■ **ASSIGNED TASK**:
Only the line with "- [Error Responses](#error-responses)" and the lines after it, to the end of the data, should appear in the answer, each reproduced exactly.

■ **EXCERPTED DATA**:

┌──

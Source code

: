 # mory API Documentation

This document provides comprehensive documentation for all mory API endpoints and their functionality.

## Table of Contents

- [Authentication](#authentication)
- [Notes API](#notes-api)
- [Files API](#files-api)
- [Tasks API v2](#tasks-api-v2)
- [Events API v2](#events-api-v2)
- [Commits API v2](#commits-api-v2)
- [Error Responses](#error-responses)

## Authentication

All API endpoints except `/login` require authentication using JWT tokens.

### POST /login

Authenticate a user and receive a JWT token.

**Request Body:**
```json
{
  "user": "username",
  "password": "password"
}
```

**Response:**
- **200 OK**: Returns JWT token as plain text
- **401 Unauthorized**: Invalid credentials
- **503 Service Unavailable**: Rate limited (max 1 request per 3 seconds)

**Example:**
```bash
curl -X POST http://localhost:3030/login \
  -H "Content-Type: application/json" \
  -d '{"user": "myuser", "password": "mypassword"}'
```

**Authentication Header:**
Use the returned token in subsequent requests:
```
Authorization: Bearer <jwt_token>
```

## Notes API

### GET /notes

└──

■ **WRITTEN RESPONSE**:
- [Error Responses](#error-responses)

## Authentication

All API endpoints except `/login` require authentication using JWT tokens.

### POST /login

Authenticate a user and receive a JWT token.

**Request Body:**
```json
{
  "user": "username",
  "password": "password"
}
```

**Response:**
- **200 OK**: Returns JWT token as plain text
- **401 Unauthorized**: Invalid credentials
- **503 Service Unavailable**: Rate limited (max 1 request per 3 seconds)

**Example:**
```bash
curl -X POST http://localhost:3030/login \
  -H "Content-Type: application/json" \
  -d '{"user": "myuser", "password": "mypassword"}'
```

**Authentication Header:**
Use the returned token in subsequent requests:
```
Authorization: Bearer <jwt_token>
```

## Notes API

### GET /notes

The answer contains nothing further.